Convergence and Volatility in Power Markets
[WITH CODE] Exploring the convergence of Day-Ahead and Real-Time prices.
Hello and welcome back to another paid post!
Today we will take a look at the structural mechanics of the Texas power grid by diving into a fundamental spread.
Let’s dive right in.
The Volatility Risk Premium
Power plants are massive, slow-turning gears. Turning them on takes hours, sometimes days, and once they are spinning, shutting them down is costly and inefficient. On the other side of the plug, millions of people are flipping light switches and cranking air conditioners based on the whims of the weather and the time of day.
Because we haven’t yet mastered large-scale electricity storage, the grid must be perfectly balanced in real-time. To manage this, markets like the Electric Reliability Council of Texas (ERCOT) and other Independent System Operators (ISOs) and Regional Transmission Organizations (RTOs) operate in two distinct stages: the Day-Ahead Market (DAM) and the Real-Time Market (RTM).

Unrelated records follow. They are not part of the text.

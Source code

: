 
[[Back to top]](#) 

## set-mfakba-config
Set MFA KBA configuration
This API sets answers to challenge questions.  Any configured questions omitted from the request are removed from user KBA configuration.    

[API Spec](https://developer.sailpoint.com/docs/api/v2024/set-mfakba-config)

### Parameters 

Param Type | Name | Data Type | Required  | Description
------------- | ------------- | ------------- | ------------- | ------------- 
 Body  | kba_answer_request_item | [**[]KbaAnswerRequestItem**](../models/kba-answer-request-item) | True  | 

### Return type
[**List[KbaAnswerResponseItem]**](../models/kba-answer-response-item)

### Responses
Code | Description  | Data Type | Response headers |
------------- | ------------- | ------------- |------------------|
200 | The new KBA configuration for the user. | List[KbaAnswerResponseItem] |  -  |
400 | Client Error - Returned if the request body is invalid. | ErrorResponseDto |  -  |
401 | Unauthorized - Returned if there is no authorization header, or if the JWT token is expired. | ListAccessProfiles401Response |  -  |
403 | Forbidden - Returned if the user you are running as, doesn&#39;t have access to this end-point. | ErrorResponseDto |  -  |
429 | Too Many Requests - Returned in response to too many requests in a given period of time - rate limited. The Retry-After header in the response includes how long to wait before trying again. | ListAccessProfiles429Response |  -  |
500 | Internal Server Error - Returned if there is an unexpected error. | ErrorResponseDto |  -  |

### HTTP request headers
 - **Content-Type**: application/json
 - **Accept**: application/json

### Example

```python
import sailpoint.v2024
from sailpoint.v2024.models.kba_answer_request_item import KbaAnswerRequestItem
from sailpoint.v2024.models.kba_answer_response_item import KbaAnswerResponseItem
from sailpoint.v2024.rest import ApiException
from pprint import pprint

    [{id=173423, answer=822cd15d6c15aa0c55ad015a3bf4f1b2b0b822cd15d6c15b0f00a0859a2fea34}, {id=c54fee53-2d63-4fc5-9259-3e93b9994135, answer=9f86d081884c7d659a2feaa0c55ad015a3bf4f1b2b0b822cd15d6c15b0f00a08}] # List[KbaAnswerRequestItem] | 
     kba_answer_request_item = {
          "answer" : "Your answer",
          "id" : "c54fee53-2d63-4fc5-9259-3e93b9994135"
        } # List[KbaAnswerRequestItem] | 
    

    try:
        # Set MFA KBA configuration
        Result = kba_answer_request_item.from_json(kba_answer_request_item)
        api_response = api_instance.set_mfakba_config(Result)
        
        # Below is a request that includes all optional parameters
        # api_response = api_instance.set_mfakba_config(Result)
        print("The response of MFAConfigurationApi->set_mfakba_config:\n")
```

As the names suggest, the Day-Ahead market is essentially a financial commitment, while the Real-Time market is the physical reality. In a perfectly efficient world, these two prices should converge. But in the real world, plans often diverge from reality, leaving a gap that traders call the Day Ahead/Real-Time (DART) Spread.
This post explores a fundamental convergence bidding strategy: a Virtual Increment Bid (Virtual INC). By selling power in the Day-Ahead market and buying it back in Real-Time, we are effectively betting that the market’s fear of tomorrow is greater than the actual cost of the grid’s physical reality.